Aggressive infrastructure projects in Indonesia has urbanised swathes of agricultural lands for property development. This in turn has given rise to new forms of inequality in land tenure, segregation and gentrification, displacing previous inequalities produced by huge plantation and large scale agriculture interests. In human terms, land grabs mean real people and families are dispossessed. When people lose access to their land, they also lose their means to obtain food and work, and their communities and cultures are dislocated. These considerations raise critical issues about the implementation of the GLF, raised above all by the people’s movement for agrarian reform in Indonesia.

GLF is a biennial international forum organized by the International Land Coalition (ILC). The ILC was founded in 1995 and initially named the Popular Coalition to Eradicate Hunger and Poverty. Its membership now consists of non-government organizations (NGOs), peasants/community unions, regional NGOs, research institutions, associations of agriculture producers as well as a number of international, multilateral and transnational institutions. The World Bank is one of the ILC’s 21 initial founding institutions, besides several donor institutions based in the US and Europe, institutions representing European Commission and European Union, United Nations institutions, three civil society organizations and one agricultural producer association.

Currently, the ILC consists of 206 members located in 78 countries including in Indonesia. Its Indonesian membership includes the Consortium for Agrarian Reform (Konsorsium Pembangunan Agraria/KPA). KPA have 68 NGOs and 85 civil society organisations across Indonesia, the majority of whom represent peasants in rural areas. However, the peasants rarely know the relationship between the KPA and the ILC, because it is an elite network.

If we refer to KPA’s annual report from 2017, we find 659 land disputes covering 520,491.87 hectares of land. These land disputes can be broken down into conflicts in the plantation sector (208 instances), the property sector (199 instances), the infrastructure sector (94 instances), the agriculture sector (78 instances), the forestry sector (30 instances), the coastal/marine sector (28 instances) and in the mining sector (22 instances).

In many instances the very stakeholders involved in the GLF are directly or indirectly giving financial stimulus, engaged in the conflicts or carrying out land liberalization, raising serious questions about the legitimacy of the entire project.

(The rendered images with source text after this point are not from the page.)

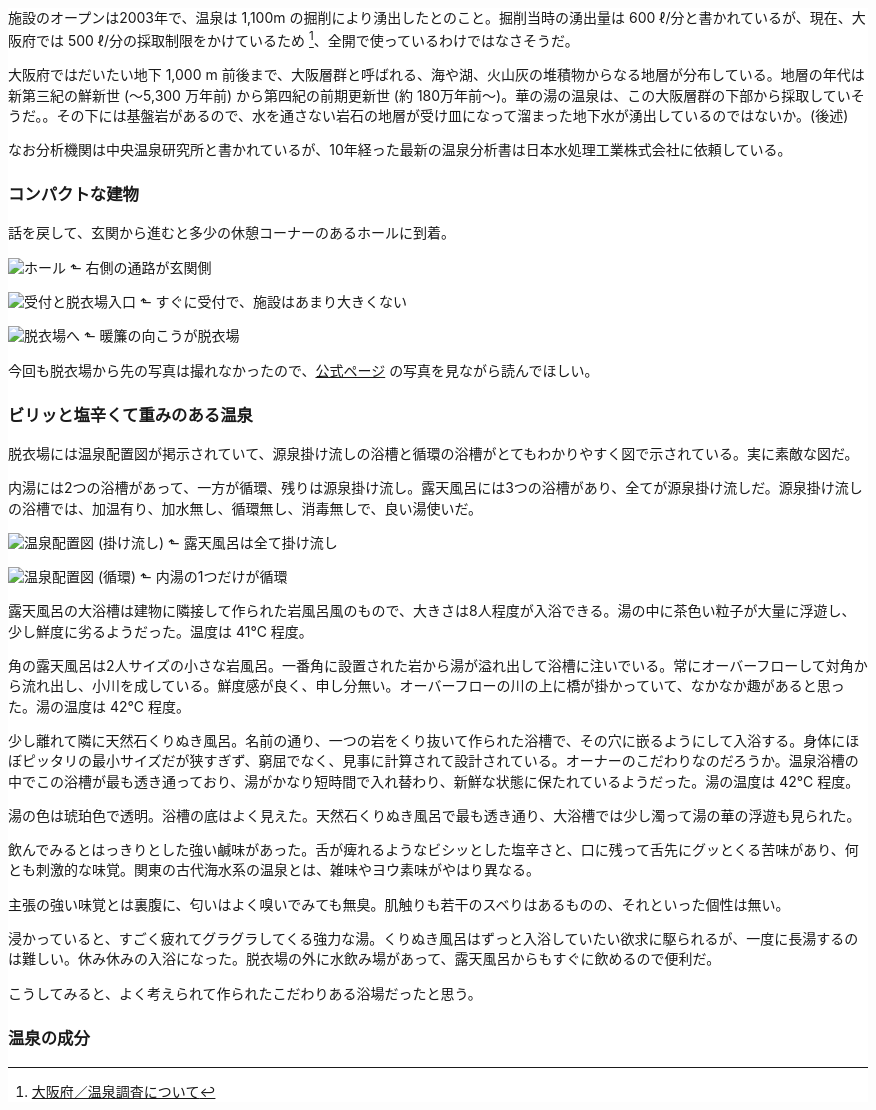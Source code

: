 施設のオープンは2003年で、温泉は 1,100m の掘削により湧出したとのこと。掘削当時の湧出量は 600 ℓ/分と書かれているが、現在、大阪府では 500 ℓ/分の採取制限をかけているため [^1]、全開で使っているわけではなさそうだ。

大阪府ではだいたい地下 1,000 m 前後まで、大阪層群と呼ばれる、海や湖、火山灰の堆積物からなる地層が分布している。地層の年代は新第三紀の鮮新世 (〜5,300 万年前) から第四紀の前期更新世 (約 180万年前〜)。華の湯の温泉は、この大阪層群の下部から採取していそうだ。。その下には基盤岩があるので、水を通さない岩石の地層が受け皿になって溜まった地下水が湧出しているのではないか。(後述)

[^1]: [大阪府／温泉調査について](https://www.pref.osaka.lg.jp/kankyoeisei/onsen/chosa.html)

なお分析機関は中央温泉研究所と書かれているが、10年経った最新の温泉分析書は日本水処理工業株式会社に依頼している。

### コンパクトな建物

話を戻して、玄関から進むと多少の休憩コーナーのあるホールに到着。

![ホール](https://yu.xaxxi.net/content/images/2021/06/PSX_20210612_123541.jpg)
&#x2B11; 右側の通路が玄関側

![受付と脱衣場入口](https://yu.xaxxi.net/content/images/2021/06/PSX_20210612_123504.jpg)
&#x2B11; すぐに受付で、施設はあまり大きくない

![脱衣場へ](https://yu.xaxxi.net/content/images/2021/06/PSX_20210612_123445.jpg)
&#x2B11; 暖簾の向こうが脱衣場

今回も脱衣場から先の写真は撮れなかったので、[公式ページ](https://hananoyu453.wixsite.com/kakenagashi-onsen/blank-1) の写真を見ながら読んでほしい。

### ビリッと塩辛くて重みのある温泉

脱衣場には温泉配置図が掲示されていて、源泉掛け流しの浴槽と循環の浴槽がとてもわかりやすく図で示されている。実に素敵な図だ。

内湯には2つの浴槽があって、一方が循環、残りは源泉掛け流し。露天風呂には3つの浴槽があり、全てが源泉掛け流しだ。源泉掛け流しの浴槽では、加温有り、加水無し、循環無し、消毒無しで、良い湯使いだ。

![温泉配置図 (掛け流し)](https://yu.xaxxi.net/content/images/2021/06/PSX_20210612_123355.jpg)
&#x2B11; 露天風呂は全て掛け流し

![温泉配置図 (循環)](https://yu.xaxxi.net/content/images/2021/06/PSX_20210612_123226.jpg)
&#x2B11; 内湯の1つだけが循環

露天風呂の大浴槽は建物に隣接して作られた岩風呂風のもので、大きさは8人程度が入浴できる。湯の中に茶色い粒子が大量に浮遊し、少し鮮度に劣るようだった。温度は 41℃ 程度。

角の露天風呂は2人サイズの小さな岩風呂。一番角に設置された岩から湯が溢れ出して浴槽に注いでいる。常にオーバーフローして対角から流れ出し、小川を成している。鮮度感が良く、申し分無い。オーバーフローの川の上に橋が掛かっていて、なかなか趣があると思った。湯の温度は 42℃ 程度。

少し離れて隣に天然石くりぬき風呂。名前の通り、一つの岩をくり抜いて作られた浴槽で、その穴に嵌るようにして入浴する。身体にほぼピッタリの最小サイズだが狭すぎず、窮屈でなく、見事に計算されて設計されている。オーナーのこだわりなのだろうか。温泉浴槽の中でこの浴槽が最も透き通っており、湯がかなり短時間で入れ替わり、新鮮な状態に保たれているようだった。湯の温度は 42℃ 程度。

湯の色は琥珀色で透明。浴槽の底はよく見えた。天然石くりぬき風呂で最も透き通り、大浴槽では少し濁って湯の華の浮遊も見られた。

飲んでみるとはっきりとした強い鹹味があった。舌が痺れるようなビシッとした塩辛さと、口に残って舌先にグッとくる苦味があり、何とも刺激的な味覚。関東の古代海水系の温泉とは、雑味やヨウ素味がやはり異なる。

主張の強い味覚とは裏腹に、匂いはよく嗅いでみても無臭。肌触りも若干のスベりはあるものの、それといった個性は無い。

浸かっていると、すごく疲れてグラグラしてくる強力な湯。くりぬき風呂はずっと入浴していたい欲求に駆られるが、一度に長湯するのは難しい。休み休みの入浴になった。脱衣場の外に水飲み場があって、露天風呂からもすぐに飲めるので便利だ。

こうしてみると、よく考えられて作られたこだわりある浴場だったと思う。

### 温泉の成分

GLF and the agrarian reform agenda

On 20 October 2014, Joko ‘Jokowi’ Widodo was inaugurated as the seventh president of Indonesia. The new president came to power with a national development agenda called Nawacita, consisting of nine development priorities:

  1. Returning the state to its task of protecting all citizens and providing a safe environment
  2. Developing clean, effective, trusted and democratic governance
  3. Developing Indonesia’s rural areas
  4. Reforming law enforcement agencies
  5. Improving quality of life
  6. Increasing productivity and competitiveness
  7. Promoting economic independence by developing domestic strategic sectors
  8. Overhauling the character of the nation
  9. Strengthening the spirit of ‘unity in diversity’ and social reform.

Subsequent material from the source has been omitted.